WHAT YOU HAVE TO DO
Examine each line of the data. Copy those that contain the string "scheduled".

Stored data
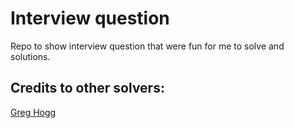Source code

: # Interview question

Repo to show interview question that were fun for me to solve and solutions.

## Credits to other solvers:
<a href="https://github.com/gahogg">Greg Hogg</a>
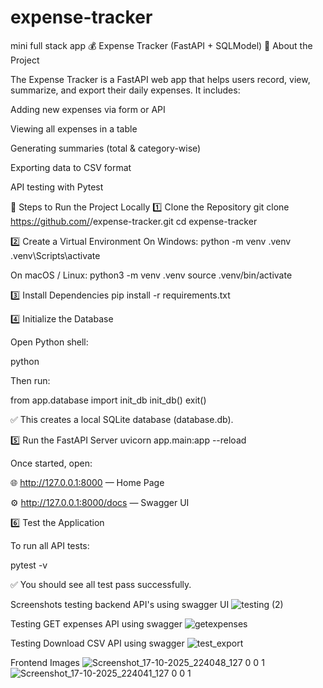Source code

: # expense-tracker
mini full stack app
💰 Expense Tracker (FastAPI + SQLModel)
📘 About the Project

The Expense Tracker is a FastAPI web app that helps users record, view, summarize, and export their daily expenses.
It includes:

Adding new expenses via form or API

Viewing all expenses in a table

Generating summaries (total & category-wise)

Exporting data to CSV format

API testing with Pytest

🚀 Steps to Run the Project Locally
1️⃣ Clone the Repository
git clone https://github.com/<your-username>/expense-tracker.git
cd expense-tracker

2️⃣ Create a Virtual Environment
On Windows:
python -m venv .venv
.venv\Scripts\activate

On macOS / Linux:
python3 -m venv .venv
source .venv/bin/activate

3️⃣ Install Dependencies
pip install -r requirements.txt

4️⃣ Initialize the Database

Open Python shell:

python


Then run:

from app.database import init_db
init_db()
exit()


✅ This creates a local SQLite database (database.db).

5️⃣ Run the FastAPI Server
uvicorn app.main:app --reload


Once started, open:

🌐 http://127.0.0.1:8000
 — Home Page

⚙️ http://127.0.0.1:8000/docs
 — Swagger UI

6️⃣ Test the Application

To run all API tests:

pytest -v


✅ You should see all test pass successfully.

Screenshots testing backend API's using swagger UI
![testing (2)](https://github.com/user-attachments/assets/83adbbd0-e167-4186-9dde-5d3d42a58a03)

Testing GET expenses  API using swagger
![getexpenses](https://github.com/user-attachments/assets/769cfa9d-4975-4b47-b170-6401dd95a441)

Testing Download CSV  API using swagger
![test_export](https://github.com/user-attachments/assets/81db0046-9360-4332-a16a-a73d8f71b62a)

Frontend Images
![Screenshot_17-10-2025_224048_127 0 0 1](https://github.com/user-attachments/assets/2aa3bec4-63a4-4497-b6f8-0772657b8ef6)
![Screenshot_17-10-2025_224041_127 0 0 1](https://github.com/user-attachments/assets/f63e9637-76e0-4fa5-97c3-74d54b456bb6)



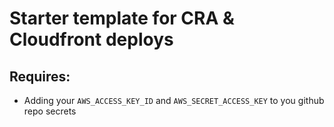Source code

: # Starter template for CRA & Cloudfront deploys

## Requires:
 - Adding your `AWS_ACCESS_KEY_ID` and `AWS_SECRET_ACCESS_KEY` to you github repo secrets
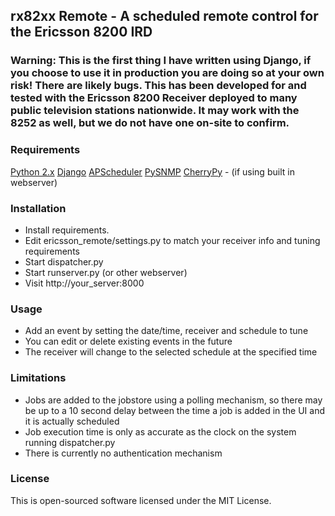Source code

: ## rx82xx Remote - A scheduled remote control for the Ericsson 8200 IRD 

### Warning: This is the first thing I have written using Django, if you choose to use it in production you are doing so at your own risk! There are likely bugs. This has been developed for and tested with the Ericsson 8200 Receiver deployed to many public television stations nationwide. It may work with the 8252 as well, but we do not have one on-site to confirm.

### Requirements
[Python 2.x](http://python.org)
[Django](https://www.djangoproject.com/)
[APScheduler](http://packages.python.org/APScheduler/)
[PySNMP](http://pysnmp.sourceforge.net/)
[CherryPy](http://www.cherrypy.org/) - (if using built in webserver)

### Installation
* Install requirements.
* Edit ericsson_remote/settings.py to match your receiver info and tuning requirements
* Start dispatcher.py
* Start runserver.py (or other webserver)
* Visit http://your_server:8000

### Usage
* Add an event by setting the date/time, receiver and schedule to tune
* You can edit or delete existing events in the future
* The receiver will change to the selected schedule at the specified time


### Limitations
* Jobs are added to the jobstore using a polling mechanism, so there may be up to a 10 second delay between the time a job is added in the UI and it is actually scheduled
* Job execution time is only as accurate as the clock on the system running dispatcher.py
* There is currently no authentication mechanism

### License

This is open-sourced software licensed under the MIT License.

SOLUTION TO THIS TASK
: ## rx82xx Remote - A scheduled remote control for the Ericsson 8200 IRD 
* Jobs are added to the jobstore using a polling mechanism, so there may be up to a 10 second delay between the time a job is added in the UI and it is actually scheduled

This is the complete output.